TRY IT:
I need the lines below from the one with "Cuisine : 10,4 m²" down to the one with "et du garage" reproduced exactly, both ends included, and nothing else.
══ PROVIDED DATA
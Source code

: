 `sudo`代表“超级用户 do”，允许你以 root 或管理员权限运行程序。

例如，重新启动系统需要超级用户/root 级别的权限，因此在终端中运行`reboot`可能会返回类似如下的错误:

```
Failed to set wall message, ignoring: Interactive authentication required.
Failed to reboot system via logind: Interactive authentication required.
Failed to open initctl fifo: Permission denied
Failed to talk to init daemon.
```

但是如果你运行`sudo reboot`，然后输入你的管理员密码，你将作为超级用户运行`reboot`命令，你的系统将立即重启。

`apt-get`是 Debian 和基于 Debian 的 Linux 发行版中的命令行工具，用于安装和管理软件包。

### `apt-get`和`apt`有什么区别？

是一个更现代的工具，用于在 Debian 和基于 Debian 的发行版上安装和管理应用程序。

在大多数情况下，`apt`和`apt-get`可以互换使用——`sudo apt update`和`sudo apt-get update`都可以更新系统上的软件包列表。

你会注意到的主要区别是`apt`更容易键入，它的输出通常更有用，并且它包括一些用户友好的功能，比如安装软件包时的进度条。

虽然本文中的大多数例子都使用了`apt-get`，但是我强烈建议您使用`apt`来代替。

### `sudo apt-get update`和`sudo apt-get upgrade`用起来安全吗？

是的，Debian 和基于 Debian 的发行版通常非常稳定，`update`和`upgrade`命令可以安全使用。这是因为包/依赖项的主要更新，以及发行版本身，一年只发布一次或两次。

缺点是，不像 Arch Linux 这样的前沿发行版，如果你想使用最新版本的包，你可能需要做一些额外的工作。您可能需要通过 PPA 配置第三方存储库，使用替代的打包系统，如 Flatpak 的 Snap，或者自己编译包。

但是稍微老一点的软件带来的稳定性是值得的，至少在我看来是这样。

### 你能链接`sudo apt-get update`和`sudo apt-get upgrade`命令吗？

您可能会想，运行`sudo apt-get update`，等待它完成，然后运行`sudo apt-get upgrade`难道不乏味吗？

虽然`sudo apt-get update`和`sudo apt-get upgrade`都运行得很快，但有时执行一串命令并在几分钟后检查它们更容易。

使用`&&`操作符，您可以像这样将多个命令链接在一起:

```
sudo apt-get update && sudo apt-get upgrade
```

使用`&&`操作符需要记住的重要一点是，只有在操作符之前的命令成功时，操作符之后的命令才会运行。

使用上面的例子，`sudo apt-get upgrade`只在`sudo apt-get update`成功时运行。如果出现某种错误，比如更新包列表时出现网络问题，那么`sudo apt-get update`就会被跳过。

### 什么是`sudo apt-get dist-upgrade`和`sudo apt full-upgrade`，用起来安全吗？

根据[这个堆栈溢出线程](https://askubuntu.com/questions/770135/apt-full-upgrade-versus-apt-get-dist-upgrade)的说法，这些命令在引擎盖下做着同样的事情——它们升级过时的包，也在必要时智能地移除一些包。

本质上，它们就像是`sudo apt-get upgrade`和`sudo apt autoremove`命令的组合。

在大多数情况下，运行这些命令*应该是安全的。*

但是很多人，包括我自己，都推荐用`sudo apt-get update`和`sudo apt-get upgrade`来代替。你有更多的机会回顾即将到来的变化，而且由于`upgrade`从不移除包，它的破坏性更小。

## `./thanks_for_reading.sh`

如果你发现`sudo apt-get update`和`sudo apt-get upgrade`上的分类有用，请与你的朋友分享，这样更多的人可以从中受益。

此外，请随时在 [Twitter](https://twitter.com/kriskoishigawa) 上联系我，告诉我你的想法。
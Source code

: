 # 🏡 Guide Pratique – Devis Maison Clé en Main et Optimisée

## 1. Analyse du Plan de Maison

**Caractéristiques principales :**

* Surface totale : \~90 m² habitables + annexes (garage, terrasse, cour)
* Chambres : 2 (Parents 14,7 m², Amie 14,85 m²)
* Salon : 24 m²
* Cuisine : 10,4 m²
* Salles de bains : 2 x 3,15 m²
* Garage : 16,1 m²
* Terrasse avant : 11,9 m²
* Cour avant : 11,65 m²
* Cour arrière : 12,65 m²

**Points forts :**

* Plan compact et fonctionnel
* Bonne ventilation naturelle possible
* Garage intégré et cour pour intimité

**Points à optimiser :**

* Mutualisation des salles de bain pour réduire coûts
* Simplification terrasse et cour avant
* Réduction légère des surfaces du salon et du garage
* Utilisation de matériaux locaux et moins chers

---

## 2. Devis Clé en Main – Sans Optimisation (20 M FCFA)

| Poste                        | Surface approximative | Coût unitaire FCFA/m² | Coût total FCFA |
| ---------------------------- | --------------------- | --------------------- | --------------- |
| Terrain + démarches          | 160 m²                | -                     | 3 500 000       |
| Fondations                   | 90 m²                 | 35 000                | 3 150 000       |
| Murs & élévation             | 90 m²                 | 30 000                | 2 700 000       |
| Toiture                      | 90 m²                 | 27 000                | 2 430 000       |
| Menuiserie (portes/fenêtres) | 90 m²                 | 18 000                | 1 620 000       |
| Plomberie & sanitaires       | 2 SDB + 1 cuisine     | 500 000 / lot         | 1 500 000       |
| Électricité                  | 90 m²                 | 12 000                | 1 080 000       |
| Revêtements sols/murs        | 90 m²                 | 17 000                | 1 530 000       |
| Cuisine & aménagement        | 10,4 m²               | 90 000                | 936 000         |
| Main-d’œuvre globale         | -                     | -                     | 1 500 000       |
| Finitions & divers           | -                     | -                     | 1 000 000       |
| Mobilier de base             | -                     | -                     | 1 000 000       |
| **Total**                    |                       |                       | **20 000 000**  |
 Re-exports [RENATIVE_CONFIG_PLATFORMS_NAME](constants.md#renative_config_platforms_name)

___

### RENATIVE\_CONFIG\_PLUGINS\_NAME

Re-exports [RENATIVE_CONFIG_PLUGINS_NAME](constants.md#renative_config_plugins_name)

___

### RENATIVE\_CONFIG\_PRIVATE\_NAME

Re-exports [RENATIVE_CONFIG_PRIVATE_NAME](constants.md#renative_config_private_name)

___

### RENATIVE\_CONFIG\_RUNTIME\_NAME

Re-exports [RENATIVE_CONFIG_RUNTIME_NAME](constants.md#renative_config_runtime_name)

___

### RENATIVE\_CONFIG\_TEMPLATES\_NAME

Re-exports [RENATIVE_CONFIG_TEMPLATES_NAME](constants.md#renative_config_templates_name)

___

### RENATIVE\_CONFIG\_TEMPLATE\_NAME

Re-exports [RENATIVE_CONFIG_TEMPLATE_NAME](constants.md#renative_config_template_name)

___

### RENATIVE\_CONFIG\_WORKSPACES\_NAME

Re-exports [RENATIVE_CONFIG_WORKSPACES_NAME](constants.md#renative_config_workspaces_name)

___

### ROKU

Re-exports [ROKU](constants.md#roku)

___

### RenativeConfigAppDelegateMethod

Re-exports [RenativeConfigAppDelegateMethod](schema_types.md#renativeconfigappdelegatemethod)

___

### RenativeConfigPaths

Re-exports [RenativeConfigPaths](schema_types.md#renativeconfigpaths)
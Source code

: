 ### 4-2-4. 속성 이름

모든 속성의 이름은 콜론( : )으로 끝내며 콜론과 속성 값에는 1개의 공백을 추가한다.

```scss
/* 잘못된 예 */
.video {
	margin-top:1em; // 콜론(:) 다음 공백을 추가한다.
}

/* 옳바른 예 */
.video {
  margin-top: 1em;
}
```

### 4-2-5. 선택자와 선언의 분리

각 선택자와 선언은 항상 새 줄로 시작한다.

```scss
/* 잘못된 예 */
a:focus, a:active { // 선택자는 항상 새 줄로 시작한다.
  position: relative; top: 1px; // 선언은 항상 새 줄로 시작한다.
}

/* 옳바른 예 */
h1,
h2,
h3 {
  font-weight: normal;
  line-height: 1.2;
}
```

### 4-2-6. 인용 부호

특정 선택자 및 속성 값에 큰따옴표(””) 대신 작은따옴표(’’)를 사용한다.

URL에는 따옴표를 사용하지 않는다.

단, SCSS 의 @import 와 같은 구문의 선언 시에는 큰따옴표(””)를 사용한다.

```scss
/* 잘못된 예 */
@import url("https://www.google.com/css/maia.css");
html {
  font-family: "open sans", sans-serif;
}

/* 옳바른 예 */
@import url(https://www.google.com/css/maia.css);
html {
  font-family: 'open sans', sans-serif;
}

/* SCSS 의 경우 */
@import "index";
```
════
COMPLETED EXERCISE:
* Cuisine : 10,4 m²
* Salles de bains : 2 x 3,15 m²
* Garage : 16,1 m²
* Terrasse avant : 11,9 m²
* Cour avant : 11,65 m²
* Cour arrière : 12,65 m²

**Points forts :**

* Plan compact et fonctionnel
* Bonne ventilation naturelle possible
* Garage intégré et cour pour intimité

**Points à optimiser :**

* Mutualisation des salles de bain pour réduire coûts
* Simplification terrasse et cour avant
* Réduction légère des surfaces du salon et du garage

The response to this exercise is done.